Speaking at a news conference at the Spring Meetings of the World Bank/IMF on Thursday, April 23, 2009, in Washington, President Kaberuka said that the world could not afford to ignore a continent representing 20% of the world’s population in the global efforts to tackle the economic crisis.
"You cannot simply ignore an entire continent...The figures we're talking about for one billion people are a fraction of the money we're dumping into our own system," emphasized Bob Geldof at the press conference, held in the IMF headquarters.
President Kaberuka recalled that though Africa was not facing a credit crisis, it was badly hit by the global economic downturn. "For us, this is not a financial crisis: we're not having a banking crisis, we're having an economic crisis. It's affecting countries through exports, through remittances and through neighbourhood effects," he said.

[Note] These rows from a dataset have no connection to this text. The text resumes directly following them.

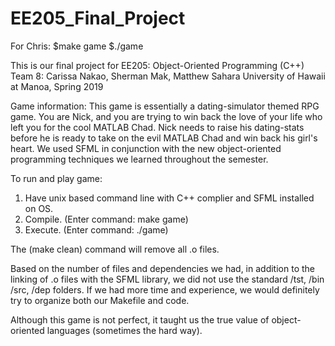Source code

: # EE205_Final_Project
For Chris:
  $make game
  $./game


This is our final project for EE205: Object-Oriented Programming (C++)
Team 8: Carissa Nakao, Sherman Mak, Matthew Sahara
University of Hawaii at Manoa, Spring 2019

Game information:
This game is essentially a dating-simulator themed RPG game. You are Nick, and you are trying to win back the love of your life who left you for the cool MATLAB Chad.
Nick needs to raise his dating-stats before he is ready to take on the evil MATLAB Chad and win back his girl's heart.
We used SFML in conjunction with the new object-oriented programming techniques we learned throughout the semester.

To run and play game:
  1. Have unix based command line with C++ complier and SFML installed on OS.
  2. Compile. (Enter command: make game)
  3. Execute. (Enter command: ./game)

The (make clean) command will remove all .o files.

Based on the number of files and dependencies we had, in addition to the linking of .o files with the SFML library, we did not use the standard /tst, /bin /src, /dep folders.
If we had more time and experience, we would definitely try to organize both our Makefile and code.

Although this game is not perfect, it taught us the true value of object-oriented languages (sometimes the hard way).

The current economic and financial crisis affects all the drivers of African growth, he added: prices and demand for primary commodities, capital flows, Diaspora remittances and foreign direct investment and regional integration, especially in low-income countries and fragile states.
President Kaberuka noted that the crisis threatens to reverse policy reform gains and undermines efforts for poverty reduction, especially in low-income countries and fragile states.

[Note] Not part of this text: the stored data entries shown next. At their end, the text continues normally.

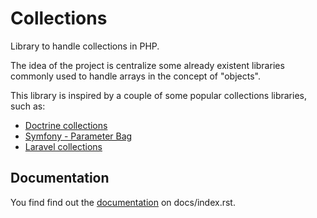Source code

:Collections
===========

Library to handle collections in PHP.

The idea of the project is centralize some already existent libraries commonly used to handle arrays in the concept of "objects".  

This library is inspired by a couple of some popular collections libraries, such as:

* [Doctrine collections](https://github.com/doctrine/collections)
* [Symfony - Parameter Bag](https://github.com/symfony/http-foundation/blob/master/ParameterBag.php)
* [Laravel collections](https://github.com/illuminate/support/blob/master/Collection.php)

Documentation
-------------

You find find out the [documentation](docs/index.rst) on docs/index.rst.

"Allowing the poorest nations, with burgeoning democracies, to bear the brunt of the economic crisis is putting at risk all the progress that was made in the last 10 to 15 years,” emphasized US Congressman Gregory Meeks, Chair of the Subcommittee on international monetary policy and trade, taking part in the press conference with President Kaberuka, Bob Geldof, Tanzania’s Minister of Finance Mustafa Mkulo.
Speaking in the same vein, Tanzania Finance Minister, Mustafa Mkulo, said that "there is urgent need for the international finance institutions to increase concessional and exogenous shock facilities to low income countries and reduce conditionality to access facilites”.

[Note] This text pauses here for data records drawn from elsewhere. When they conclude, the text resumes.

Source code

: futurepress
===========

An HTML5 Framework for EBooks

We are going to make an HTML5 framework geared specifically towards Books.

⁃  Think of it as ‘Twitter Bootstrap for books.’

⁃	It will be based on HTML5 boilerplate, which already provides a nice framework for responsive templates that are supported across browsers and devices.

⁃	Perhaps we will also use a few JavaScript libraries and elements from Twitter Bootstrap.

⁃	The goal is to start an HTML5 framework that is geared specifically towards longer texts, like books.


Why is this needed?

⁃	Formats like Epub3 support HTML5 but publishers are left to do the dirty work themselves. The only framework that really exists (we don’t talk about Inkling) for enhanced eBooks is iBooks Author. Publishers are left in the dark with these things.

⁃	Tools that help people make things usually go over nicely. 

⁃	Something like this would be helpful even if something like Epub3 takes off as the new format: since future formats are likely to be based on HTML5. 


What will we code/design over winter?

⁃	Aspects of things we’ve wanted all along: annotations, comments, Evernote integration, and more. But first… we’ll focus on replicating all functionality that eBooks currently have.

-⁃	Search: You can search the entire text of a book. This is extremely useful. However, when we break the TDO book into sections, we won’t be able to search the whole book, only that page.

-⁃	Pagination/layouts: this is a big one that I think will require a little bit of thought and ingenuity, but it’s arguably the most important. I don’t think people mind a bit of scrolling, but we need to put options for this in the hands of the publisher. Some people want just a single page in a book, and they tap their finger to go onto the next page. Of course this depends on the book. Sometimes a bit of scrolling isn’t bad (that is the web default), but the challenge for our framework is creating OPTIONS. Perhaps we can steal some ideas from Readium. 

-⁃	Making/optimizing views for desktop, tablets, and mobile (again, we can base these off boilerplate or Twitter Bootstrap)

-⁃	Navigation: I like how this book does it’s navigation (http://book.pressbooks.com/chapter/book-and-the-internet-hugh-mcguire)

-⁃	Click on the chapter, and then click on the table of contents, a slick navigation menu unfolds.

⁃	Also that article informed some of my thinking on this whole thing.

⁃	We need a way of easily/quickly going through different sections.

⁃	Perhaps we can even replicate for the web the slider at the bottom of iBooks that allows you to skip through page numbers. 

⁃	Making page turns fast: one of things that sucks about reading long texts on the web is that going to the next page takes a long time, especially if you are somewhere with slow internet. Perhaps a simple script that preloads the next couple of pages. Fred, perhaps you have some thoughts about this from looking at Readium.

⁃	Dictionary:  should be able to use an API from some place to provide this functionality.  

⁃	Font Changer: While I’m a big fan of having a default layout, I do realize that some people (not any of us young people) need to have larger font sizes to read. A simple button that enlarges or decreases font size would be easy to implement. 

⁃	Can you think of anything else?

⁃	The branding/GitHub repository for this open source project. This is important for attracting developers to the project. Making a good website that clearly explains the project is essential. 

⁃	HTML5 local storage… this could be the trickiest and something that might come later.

President Kaberuka declared that the African Development Bank had revised its growth prospects for Africa as a whole down to 3%. “While an economic recession in a developed nation results in increased social spending, a recession in a typical African nation results in increased poverty, disease, malnutrition, and death”, he stressed.
He noted that Africa’s voice had been heard at the G-20 Summit held recently in London which has taken into consideration some of the continent’s concerns such as the IMF gold sales, but he stressed that this was not enough to prevent a whole continent from falling back into a negative cycle.
In order to help the poorest countries cushion the effects of the crisis, he called for an early replenishment of the World Bank’s and AfDB's concessional windows – targeting the poorest countries.
He recalled that the African Development Bank had warned last year that the crisis would hit Africa hard. The AfDB, jointly with UN Economic Commission for Africa and the African Union, he said, convened a conference of Finance Ministers and Central Bank Governors in Tunis in November 2008 to discuss the impacts of the crisis and possible solutions for Africa. The Conference mandated a Committee to monitor the crisis and promote Africa’s voice in the global arena, helping articulate an African position in the G-20 deliberations in London.